A friend asked me to look into writing a Mac version of a little Eclipse plugin he had been developing for Windows. What it does is it records all your keystrokes in order to allow you to analyse your typing efficiency and to "eliminate" unnecessary keystrokes :-)
I liked the idea as it was a bit on the out of the ordinary side of things. Especially because one of the requirements was to be able to record the use of hotkeys and all of this was supposed to be done from within a Java application (I will cover that aspect in a separate post)

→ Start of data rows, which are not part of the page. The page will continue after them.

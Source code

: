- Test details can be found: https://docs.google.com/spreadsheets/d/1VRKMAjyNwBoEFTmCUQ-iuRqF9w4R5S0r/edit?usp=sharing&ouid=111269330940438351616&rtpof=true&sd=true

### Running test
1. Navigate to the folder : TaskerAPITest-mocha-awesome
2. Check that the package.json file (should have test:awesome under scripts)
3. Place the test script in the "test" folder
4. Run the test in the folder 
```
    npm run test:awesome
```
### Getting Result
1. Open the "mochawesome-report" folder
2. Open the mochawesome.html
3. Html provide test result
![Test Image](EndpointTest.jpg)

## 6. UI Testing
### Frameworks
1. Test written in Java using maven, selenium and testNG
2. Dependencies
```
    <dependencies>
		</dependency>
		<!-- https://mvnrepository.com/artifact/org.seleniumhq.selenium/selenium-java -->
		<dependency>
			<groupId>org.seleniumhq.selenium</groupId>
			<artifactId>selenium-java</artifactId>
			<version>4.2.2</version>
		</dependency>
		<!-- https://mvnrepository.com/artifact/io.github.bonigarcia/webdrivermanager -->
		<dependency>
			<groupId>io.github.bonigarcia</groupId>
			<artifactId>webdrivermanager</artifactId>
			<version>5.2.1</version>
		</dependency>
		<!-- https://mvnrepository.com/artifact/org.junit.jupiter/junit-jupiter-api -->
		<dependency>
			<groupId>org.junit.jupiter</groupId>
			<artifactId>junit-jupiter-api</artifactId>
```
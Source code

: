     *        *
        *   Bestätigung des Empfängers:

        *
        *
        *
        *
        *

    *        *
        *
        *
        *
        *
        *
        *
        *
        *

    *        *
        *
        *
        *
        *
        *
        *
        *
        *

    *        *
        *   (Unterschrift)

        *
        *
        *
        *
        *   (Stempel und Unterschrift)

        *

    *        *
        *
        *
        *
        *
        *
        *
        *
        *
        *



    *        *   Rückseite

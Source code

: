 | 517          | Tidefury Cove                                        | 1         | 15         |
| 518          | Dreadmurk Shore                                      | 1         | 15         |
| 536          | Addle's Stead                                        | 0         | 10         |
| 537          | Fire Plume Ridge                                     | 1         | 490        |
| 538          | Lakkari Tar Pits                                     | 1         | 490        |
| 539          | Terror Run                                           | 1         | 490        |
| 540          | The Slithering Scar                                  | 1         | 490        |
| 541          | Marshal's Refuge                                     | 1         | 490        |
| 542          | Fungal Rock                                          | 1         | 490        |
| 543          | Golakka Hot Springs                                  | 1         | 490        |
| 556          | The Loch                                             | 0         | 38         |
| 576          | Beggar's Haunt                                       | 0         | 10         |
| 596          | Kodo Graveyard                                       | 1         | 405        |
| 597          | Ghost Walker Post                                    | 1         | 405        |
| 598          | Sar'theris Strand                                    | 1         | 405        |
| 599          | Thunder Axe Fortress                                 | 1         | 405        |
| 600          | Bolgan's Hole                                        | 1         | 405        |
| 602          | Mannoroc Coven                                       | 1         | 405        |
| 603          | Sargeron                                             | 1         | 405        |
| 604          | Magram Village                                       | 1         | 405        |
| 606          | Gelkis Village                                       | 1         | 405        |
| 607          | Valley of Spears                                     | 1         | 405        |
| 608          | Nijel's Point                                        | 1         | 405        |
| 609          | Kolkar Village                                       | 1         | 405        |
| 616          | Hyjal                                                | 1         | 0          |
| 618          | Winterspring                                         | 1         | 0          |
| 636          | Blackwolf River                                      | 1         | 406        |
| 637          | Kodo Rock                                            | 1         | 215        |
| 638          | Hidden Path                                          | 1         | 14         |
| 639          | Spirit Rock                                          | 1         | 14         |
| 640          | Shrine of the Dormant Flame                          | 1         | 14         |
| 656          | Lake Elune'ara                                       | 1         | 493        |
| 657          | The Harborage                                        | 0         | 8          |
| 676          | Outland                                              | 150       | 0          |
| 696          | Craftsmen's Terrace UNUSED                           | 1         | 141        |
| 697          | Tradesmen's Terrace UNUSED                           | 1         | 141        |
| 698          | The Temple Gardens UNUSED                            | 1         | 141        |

As far as I know, there are three ways of achieving this goal with the public APIs provided by Apple:
- Using Cocoa's NSEvent class
- Carbon's InstallApplicationEventHandler API
- Core Graphics offers a low level C API
Cocoa
By far the easiest approach is to use the Cocoa API. It's basically a one-liner:
[NSEvent addLocalMonitorForEventsMatchingMask:NSKeyDownMask handler: ^NSEvent *(NSEvent * event) { // Here goes your logging... return event; } ];
This works great. It gives you all the information you would want about pressed modifier keys etc. The callback is implemented as an Objective-C block, which is nice and concise.
Carbon
If you can't use the Cocoa API for some reason, you could give the old Carbon API a go. Documentation is scarce as Carbon is considered legacy technology by Apple. But it's not hard to come up with something similar to this:
/** * The callback function */ pascal OSStatus KeyEventHandler(EventHandlerCallRef nextHandler, EventRef theEvent, void* userData) { // here goes the logging return CallNextEventHandler(nextHandler, theEvent); } /** --------------snip ------------------**/ EventTypeSpec eventType; EventHandlerUPP handlerUPP; eventType.eventClass = kEventClassKeyboard; eventType.eventKind = kEventRawKeyDown; handlerUPP = NewEventHandlerUPP(KeyEventHandler); InstallApplicationEventHandler(handlerUPP, 1, &eventType, NULL, NULL);
There is one small catch though: it won't work from Cocoa apps, because the key events will never reach the Carbon event monitor. While I haven't quite figured out why it does not work, my suspicion is that you have to have a Carbon event loop running in order to listen for the raw key events. While there is some bridging code in [NSApplication sendEvent:] calling Carbon's SendEventToEventTarget, it does so only for hotkey events and not for every raw key event.
Quartz
But all is not lost because there are still Quartz Event Taps to help you out. This API was originally designed to support the implementation of assistive devices. That's why the user has to enable the accessibility features in System Preferences for you to be able to install a Quartz Event Tap (or the process must run with root privileges).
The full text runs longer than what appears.